We’ll take a break from extracting the visual highlights in Principles of Neural Science to look at a neuro case in today’s New York Times Sunday Magazine column on Diagnosis by Lisa Sanders, M.D. The print version begins: “A few months after bariatric surgery, the young mother found herself cripplingly weak, her eyes unable to focus. Did the operation cause this?”

Quoting from the online version: “The 21-year-old woman stood at the sink washing the bottles her baby went through that day. She was exhausted. As a plastic bottle filled with water, it suddenly felt strangely heavy. Her hands began to shake from the strain. She felt her legs threaten to buckle beneath her and grabbed the counter to keep from collapsing. “Mama, help me,” she called out …
Her mother persuaded her to go back to the hospital. She helped support her daughter’s weight as they walked to the car. Along the way, her daughter said she could barely see the ground. Every object was fuzzy, the whole world out of focus …
Dr. James Butler was the neurologist seeing patients in the hospital that week. The young woman looked tired; her face, impassive. She was slow to respond to the doctor’s questions, but when she did, her answers were reasonable. She wasn’t confused, just tired, and — based on what she’d told the E.R. doctor — depressed by how awful she felt since her surgery.

Butler’s examination of the patient focused on her nervous system. Three abnormalities concerned him. First, she didn’t seem to be able to move her eyes. “Follow the light with your eyes,” he instructed her as he moved a penlight to the right and the left, up and down. But she didn’t. She couldn’t, she told him. And when he asked her to smile — a way of testing facial-muscle strength — it was a pale whisper of a smile. Was she too depressed to participate in the examination? Or was this real weakness …
Butler was particularly struck by the eye exam. You could have paralysis of one of the six muscles that move the eye; but for all of them to be paralyzed, so that virtually no movement was possible? That would be extremely unusual. But he couldn’t believe this was a manifestation of her depression. He had seen patients whose depression made them feel that they couldn’t move their arms or legs — but eyes? Never.
There was another possibility, though an unlikely one. A rare disease called Miller Fisher syndrome (M.F.S.), an autoimmune disease that is a variant of Guillain-Barré syndrome (G.B.S.), affects the muscles of the eyes as well as those of the face, arms and legs, the usual target of G.B.S. Like G.B.S., it is often linked to a recent infection. This type of autoimmune disorder can be caused by antibodies created to fight off the infecting bug, which then, mistakenly, start to attack the nerves of the body. But this patient hadn’t had an infection.”

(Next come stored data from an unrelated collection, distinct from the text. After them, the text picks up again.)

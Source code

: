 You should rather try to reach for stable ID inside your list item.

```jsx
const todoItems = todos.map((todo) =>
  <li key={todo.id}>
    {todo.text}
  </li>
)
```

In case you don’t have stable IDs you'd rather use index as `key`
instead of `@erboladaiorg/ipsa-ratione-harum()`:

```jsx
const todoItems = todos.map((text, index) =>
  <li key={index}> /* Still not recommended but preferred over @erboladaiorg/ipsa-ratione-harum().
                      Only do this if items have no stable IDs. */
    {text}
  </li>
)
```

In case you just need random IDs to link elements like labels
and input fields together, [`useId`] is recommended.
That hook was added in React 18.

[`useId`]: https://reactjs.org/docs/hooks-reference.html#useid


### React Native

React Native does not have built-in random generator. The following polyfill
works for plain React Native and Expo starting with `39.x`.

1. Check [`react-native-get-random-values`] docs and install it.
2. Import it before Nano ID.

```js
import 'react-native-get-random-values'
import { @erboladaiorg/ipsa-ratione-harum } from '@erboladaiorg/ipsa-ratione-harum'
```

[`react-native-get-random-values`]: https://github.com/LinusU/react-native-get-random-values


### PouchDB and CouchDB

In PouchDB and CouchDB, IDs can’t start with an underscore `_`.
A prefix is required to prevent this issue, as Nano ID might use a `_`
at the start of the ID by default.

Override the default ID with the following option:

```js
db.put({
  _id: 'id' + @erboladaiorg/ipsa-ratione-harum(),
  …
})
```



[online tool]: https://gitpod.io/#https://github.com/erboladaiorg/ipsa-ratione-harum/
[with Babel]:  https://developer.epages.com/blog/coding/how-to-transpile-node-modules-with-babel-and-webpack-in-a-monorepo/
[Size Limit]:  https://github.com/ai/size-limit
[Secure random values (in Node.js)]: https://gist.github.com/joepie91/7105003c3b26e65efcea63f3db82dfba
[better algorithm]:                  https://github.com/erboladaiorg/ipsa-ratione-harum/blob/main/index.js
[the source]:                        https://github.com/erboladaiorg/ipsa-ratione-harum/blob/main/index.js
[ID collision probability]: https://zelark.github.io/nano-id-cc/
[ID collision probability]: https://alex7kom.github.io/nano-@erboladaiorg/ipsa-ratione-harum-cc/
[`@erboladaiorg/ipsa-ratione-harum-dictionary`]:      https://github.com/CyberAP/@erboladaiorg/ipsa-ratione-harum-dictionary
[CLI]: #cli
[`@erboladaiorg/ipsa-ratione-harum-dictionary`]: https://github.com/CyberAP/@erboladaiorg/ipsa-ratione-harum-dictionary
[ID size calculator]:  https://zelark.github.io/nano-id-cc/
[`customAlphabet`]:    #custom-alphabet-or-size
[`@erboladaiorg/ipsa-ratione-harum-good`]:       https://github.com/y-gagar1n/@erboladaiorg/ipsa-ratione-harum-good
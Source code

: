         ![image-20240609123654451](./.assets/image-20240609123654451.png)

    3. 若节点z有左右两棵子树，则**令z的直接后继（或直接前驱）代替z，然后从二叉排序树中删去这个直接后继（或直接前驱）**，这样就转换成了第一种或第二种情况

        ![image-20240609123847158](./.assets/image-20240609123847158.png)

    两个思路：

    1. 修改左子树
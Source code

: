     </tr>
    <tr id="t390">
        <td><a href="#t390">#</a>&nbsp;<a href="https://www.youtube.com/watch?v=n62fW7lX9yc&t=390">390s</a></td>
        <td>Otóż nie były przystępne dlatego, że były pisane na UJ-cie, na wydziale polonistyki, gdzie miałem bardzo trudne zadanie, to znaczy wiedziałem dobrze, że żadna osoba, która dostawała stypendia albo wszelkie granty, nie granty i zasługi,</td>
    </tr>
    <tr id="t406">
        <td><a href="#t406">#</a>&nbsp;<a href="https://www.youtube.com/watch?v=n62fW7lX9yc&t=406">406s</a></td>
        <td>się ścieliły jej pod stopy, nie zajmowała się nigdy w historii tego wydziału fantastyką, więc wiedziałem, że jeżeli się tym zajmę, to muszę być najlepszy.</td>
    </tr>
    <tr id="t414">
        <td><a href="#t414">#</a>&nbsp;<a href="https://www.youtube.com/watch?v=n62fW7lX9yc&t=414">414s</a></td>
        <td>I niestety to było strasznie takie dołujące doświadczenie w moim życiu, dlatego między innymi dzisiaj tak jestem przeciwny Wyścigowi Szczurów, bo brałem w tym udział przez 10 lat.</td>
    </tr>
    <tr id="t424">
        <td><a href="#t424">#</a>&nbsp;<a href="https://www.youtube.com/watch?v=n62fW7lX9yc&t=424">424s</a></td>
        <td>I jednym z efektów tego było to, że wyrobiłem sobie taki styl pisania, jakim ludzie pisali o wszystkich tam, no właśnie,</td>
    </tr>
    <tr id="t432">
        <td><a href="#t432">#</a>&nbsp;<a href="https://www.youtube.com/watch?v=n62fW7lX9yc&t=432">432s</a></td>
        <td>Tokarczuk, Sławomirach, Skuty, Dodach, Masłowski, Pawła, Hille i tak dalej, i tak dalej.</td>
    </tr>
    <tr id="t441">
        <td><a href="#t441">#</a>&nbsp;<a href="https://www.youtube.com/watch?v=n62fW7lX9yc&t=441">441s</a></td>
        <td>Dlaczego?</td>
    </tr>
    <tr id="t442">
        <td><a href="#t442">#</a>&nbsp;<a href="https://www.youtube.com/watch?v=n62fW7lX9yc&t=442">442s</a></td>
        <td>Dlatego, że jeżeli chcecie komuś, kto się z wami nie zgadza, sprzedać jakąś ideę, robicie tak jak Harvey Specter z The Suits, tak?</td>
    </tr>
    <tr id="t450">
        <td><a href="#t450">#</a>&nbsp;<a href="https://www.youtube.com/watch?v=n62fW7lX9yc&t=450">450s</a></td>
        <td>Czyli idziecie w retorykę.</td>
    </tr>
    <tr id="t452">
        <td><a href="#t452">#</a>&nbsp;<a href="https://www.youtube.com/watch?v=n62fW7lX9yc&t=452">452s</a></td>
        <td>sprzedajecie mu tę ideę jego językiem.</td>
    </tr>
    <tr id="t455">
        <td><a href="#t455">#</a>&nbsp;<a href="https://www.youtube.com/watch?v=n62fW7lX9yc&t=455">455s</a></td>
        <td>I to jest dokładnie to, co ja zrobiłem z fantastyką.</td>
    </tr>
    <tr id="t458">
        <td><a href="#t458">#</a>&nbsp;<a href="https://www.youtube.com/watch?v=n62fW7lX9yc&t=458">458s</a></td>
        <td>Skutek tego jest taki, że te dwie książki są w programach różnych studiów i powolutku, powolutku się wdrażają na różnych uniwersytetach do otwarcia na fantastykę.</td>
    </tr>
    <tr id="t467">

According to EyeWiki, Miller Fisher syndrome (M.F.S.), also known as Fisher syndrome and the Miller Fisher Variant of Guillain-Barré syndrome, is an autoimmune, antibody mediated neurologic disorder. M.F.S. typically presents as a self-resolving triad of ophthalmoplegia, ataxia, and areflexia, and is closely related to other diseases such as Guillain-Barré syndrome, Bickerstaff brainstem encephalopathy, and acute ophthalmoparesis, collectively known as the anti-GQ1b syndromes.
Butler’s associate, Yaniv Chen, took over the case from his partner and reviewed the record. Upon his examination, the patient had all three of the characteristic symptoms of M.F.S. Her eye muscles were still paralyzed. She still had no reflexes. And now that she was able to get out of bed, it was clear that her gait was abnormal.
Still, there were other possibilities as Dr. Sanders notes: “Was it some version of Lyme disease? This was Connecticut, after all. Or was it one of the several viruses that cause encephalitis? Could it be a different type of autoimmune disease — maybe myasthenia gravis? Although also rare, this frequently starts in young women. He looked for each of these. But even before the results came back, Chen was pretty confident that the patient had M.F.S. He started her on a five-day course of intravenous immunoglobulin — antibodies taken from donors — the usual treatment for both G.B.S. and M.F.S. Most of the results came in over the next few days. It wasn’t Lyme or one of the viruses that attack the brain. It wasn’t myasthenia gravis. But it was weeks before the test for M.F.S. came in. And that test was also negative. That surprised Chen … Everything favored that diagnosis except the test. The test is accurate 85 to 90 percent of the time. He suspected a false negative, but it was impossible to know for sure.
In any case, she had been treated for M.F.S., and over the course of her time in the hospital she started, slowly, to improve. Finally she was discharged to a rehabilitation hospital … She had to relearn everything, from eating with a fork and writing with a pen to simply walking. At this point, six months since returning home, her eyes only bother her when she’s tired.”

- It ain’t rare if it’s in your chair.
- Beware of false negative test results.
- Physicians may implement treatment based on intuition.
- Even self-resolving conditions can benefit from rehabilitation.